Work item: Copy out the data below as written; omit any images.

== Supplied records

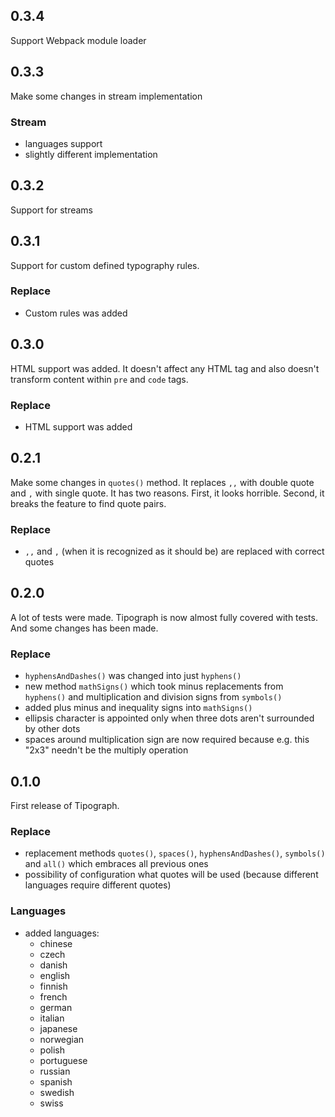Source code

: ## 0.3.4

Support Webpack module loader

## 0.3.3

Make some changes in stream implementation

### Stream

* languages support
* slightly different implementation

## 0.3.2

Support for streams

## 0.3.1

Support for custom defined typography rules.

### Replace

* Custom rules was added

## 0.3.0

HTML support was added. It doesn't affect any HTML tag and also doesn't transform content within `pre` and `code` tags.

### Replace

* HTML support was added

## 0.2.1

Make some changes in `quotes()` method. It replaces `,,` with double quote and `,` with single quote. It has two reasons. First, it looks horrible. Second, it breaks the feature to find quote pairs.

### Replace

* `,,` and `,` (when it is recognized as it should be) are replaced with correct quotes

## 0.2.0

A lot of tests were made. Tipograph is now almost fully covered with tests. And some changes has been made.

### Replace

* `hyphensAndDashes()` was changed into just `hyphens()`
* new method `mathSigns()` which took minus replacements from `hyphens()` and multiplication and division signs from `symbols()`
* added plus minus and inequality signs into `mathSigns()`
* ellipsis character is appointed only when three dots aren't surrounded by other dots
* spaces around multiplication sign are now required because e.g. this "2x3" needn't be the multiply operation

## 0.1.0

First release of Tipograph.

### Replace

* replacement methods `quotes()`, `spaces()`, `hyphensAndDashes()`, `symbols()` and `all()` which embraces all previous ones
* possibility of configuration what quotes will be used (because different languages require different quotes)

### Languages

* added languages:
    * chinese
    * czech
    * danish
    * english
    * finnish
    * french
    * german
    * italian
    * japanese
    * norwegian
    * polish
    * portuguese
    * russian
    * spanish
    * swedish
    * swiss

====

Response:
Source code

: ## 0.3.4

Support Webpack module loader

## 0.3.3

Make some changes in stream implementation

### Stream

* languages support
* slightly different implementation

## 0.3.2

Support for streams

## 0.3.1

Support for custom defined typography rules.

### Replace

* Custom rules was added

## 0.3.0

HTML support was added. It doesn't affect any HTML tag and also doesn't transform content within `pre` and `code` tags.

### Replace

* HTML support was added

## 0.2.1

Make some changes in `quotes()` method. It replaces `,,` with double quote and `,` with single quote. It has two reasons. First, it looks horrible. Second, it breaks the feature to find quote pairs.

### Replace

* `,,` and `,` (when it is recognized as it should be) are replaced with correct quotes

## 0.2.0

A lot of tests were made. Tipograph is now almost fully covered with tests. And some changes has been made.

### Replace

* `hyphensAndDashes()` was changed into just `hyphens()`
* new method `mathSigns()` which took minus replacements from `hyphens()` and multiplication and division signs from `symbols()`
* added plus minus and inequality signs into `mathSigns()`
* ellipsis character is appointed only when three dots aren't surrounded by other dots
* spaces around multiplication sign are now required because e.g. this "2x3" needn't be the multiply operation

## 0.1.0

First release of Tipograph.

### Replace

* replacement methods `quotes()`, `spaces()`, `hyphensAndDashes()`, `symbols()` and `all()` which embraces all previous ones
* possibility of configuration what quotes will be used (because different languages require different quotes)

### Languages

* added languages:
    * chinese
    * czech
    * danish
    * english
    * finnish
    * french
    * german
    * italian
    * japanese
    * norwegian
    * polish
    * portuguese
    * russian
    * spanish
    * swedish
    * swiss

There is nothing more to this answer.